Westside Pioneer photo

       People dropped off an assortment of recyclables, including paint, chemicals, batteries, oil, tires, mattresses and computer equipment.
       In addition, during the three-hour event, “we filled up two 30 yard dumpsters [with trash], the firefighters filled a truck with chipped branches, and Catholic Charities almost filled up their truck [with clothing donations] as well,” Barbara Harris said afterwards.
       Her business, Harris Group Realty, founded Dump & Donate and continues to run it (with help the last two years from Organization of Westside Neighbors volunteers).
       The day was personally significant for Gail Hawkins, a real estate agent on the “Harris Team” for 14 years who has been the lead organizer since the event started, because she was retiring right after it.
       She and Barbara had decided to start the event after hearing about the idea at a training seminar and deciding that “nobody else was doing it,” Hawkins recalled.
       The event is typically the only time each year that Westsiders can access so many types of recyclable collectors in one place.

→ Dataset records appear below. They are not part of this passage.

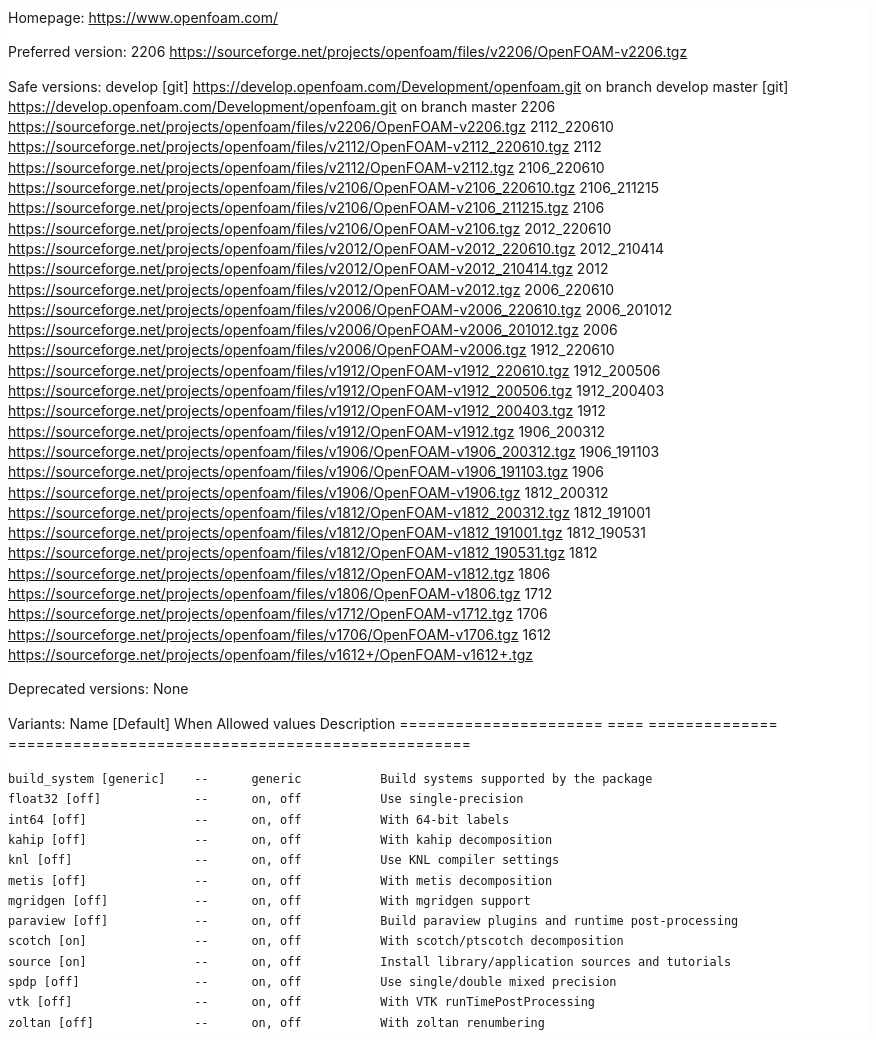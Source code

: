   Homepage: https://www.openfoam.com/

  Preferred version:
    2206           https://sourceforge.net/projects/openfoam/files/v2206/OpenFOAM-v2206.tgz

  Safe versions:
    develop        [git] https://develop.openfoam.com/Development/openfoam.git on branch develop
    master         [git] https://develop.openfoam.com/Development/openfoam.git on branch master
    2206           https://sourceforge.net/projects/openfoam/files/v2206/OpenFOAM-v2206.tgz
    2112_220610    https://sourceforge.net/projects/openfoam/files/v2112/OpenFOAM-v2112_220610.tgz
    2112           https://sourceforge.net/projects/openfoam/files/v2112/OpenFOAM-v2112.tgz
    2106_220610    https://sourceforge.net/projects/openfoam/files/v2106/OpenFOAM-v2106_220610.tgz
    2106_211215    https://sourceforge.net/projects/openfoam/files/v2106/OpenFOAM-v2106_211215.tgz
    2106           https://sourceforge.net/projects/openfoam/files/v2106/OpenFOAM-v2106.tgz
    2012_220610    https://sourceforge.net/projects/openfoam/files/v2012/OpenFOAM-v2012_220610.tgz
    2012_210414    https://sourceforge.net/projects/openfoam/files/v2012/OpenFOAM-v2012_210414.tgz
    2012           https://sourceforge.net/projects/openfoam/files/v2012/OpenFOAM-v2012.tgz
    2006_220610    https://sourceforge.net/projects/openfoam/files/v2006/OpenFOAM-v2006_220610.tgz
    2006_201012    https://sourceforge.net/projects/openfoam/files/v2006/OpenFOAM-v2006_201012.tgz
    2006           https://sourceforge.net/projects/openfoam/files/v2006/OpenFOAM-v2006.tgz
    1912_220610    https://sourceforge.net/projects/openfoam/files/v1912/OpenFOAM-v1912_220610.tgz
    1912_200506    https://sourceforge.net/projects/openfoam/files/v1912/OpenFOAM-v1912_200506.tgz
    1912_200403    https://sourceforge.net/projects/openfoam/files/v1912/OpenFOAM-v1912_200403.tgz
    1912           https://sourceforge.net/projects/openfoam/files/v1912/OpenFOAM-v1912.tgz
    1906_200312    https://sourceforge.net/projects/openfoam/files/v1906/OpenFOAM-v1906_200312.tgz
    1906_191103    https://sourceforge.net/projects/openfoam/files/v1906/OpenFOAM-v1906_191103.tgz
    1906           https://sourceforge.net/projects/openfoam/files/v1906/OpenFOAM-v1906.tgz
    1812_200312    https://sourceforge.net/projects/openfoam/files/v1812/OpenFOAM-v1812_200312.tgz
    1812_191001    https://sourceforge.net/projects/openfoam/files/v1812/OpenFOAM-v1812_191001.tgz
    1812_190531    https://sourceforge.net/projects/openfoam/files/v1812/OpenFOAM-v1812_190531.tgz
    1812           https://sourceforge.net/projects/openfoam/files/v1812/OpenFOAM-v1812.tgz
    1806           https://sourceforge.net/projects/openfoam/files/v1806/OpenFOAM-v1806.tgz
    1712           https://sourceforge.net/projects/openfoam/files/v1712/OpenFOAM-v1712.tgz
    1706           https://sourceforge.net/projects/openfoam/files/v1706/OpenFOAM-v1706.tgz
    1612           https://sourceforge.net/projects/openfoam/files/v1612+/OpenFOAM-v1612+.tgz

  Deprecated versions:
    None

  Variants:
    Name [Default]            When    Allowed values    Description
    ======================    ====    ==============    ==================================================

    build_system [generic]    --      generic           Build systems supported by the package
    float32 [off]             --      on, off           Use single-precision
    int64 [off]               --      on, off           With 64-bit labels
    kahip [off]               --      on, off           With kahip decomposition
    knl [off]                 --      on, off           Use KNL compiler settings
    metis [off]               --      on, off           With metis decomposition
    mgridgen [off]            --      on, off           With mgridgen support
    paraview [off]            --      on, off           Build paraview plugins and runtime post-processing
    scotch [on]               --      on, off           With scotch/ptscotch decomposition
    source [on]               --      on, off           Install library/application sources and tutorials
    spdp [off]                --      on, off           Use single/double mixed precision
    vtk [off]                 --      on, off           With VTK runTimePostProcessing
    zoltan [off]              --      on, off           With zoltan renumbering


[^1]: "Spack: A Flexible Package Manager for HPC Software", [https://computing.llnl.gov/projects/spack-hpc-package-manager](https://computing.llnl.gov/projects/spack-hpc-package-manager)
[^2]: Main Spack Documentation, https://spack.readthedocs.io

El Paso County Hazardous Waste, which operates a large facility for that purpose on Marksheffel Road, took drop-offs at Dump & Donate for the third straight year.
       Colorado Mattress Reycling was in its second year with the event. Owner Tim Keenan, whose company also accepted computer items and plug-in appliances, said he believed this year went more smoothly than last. Company information afterward showed 4,600 pounds in all that were “diverted from landfills.”
       Here are some of the reported Dump & Donate numbers:

Dump & Donate, June 8... Cars form long lines waiting to leave items with El Paso County Hazardous Waste technicians.
Westside Pioneer photo

       1,326 gallons of latex paint, 127 aerosol cans, 66 gallons of flammable liquids, 17 lead-acid batteries and 195 pounds dry-cell, 72 gallons of oil, 28 gallons of antifreeze, 76 tires, 12 one-pound propane tanks and seven 20-pound, 23 TVs, 12 mattresses and 10 CRTs.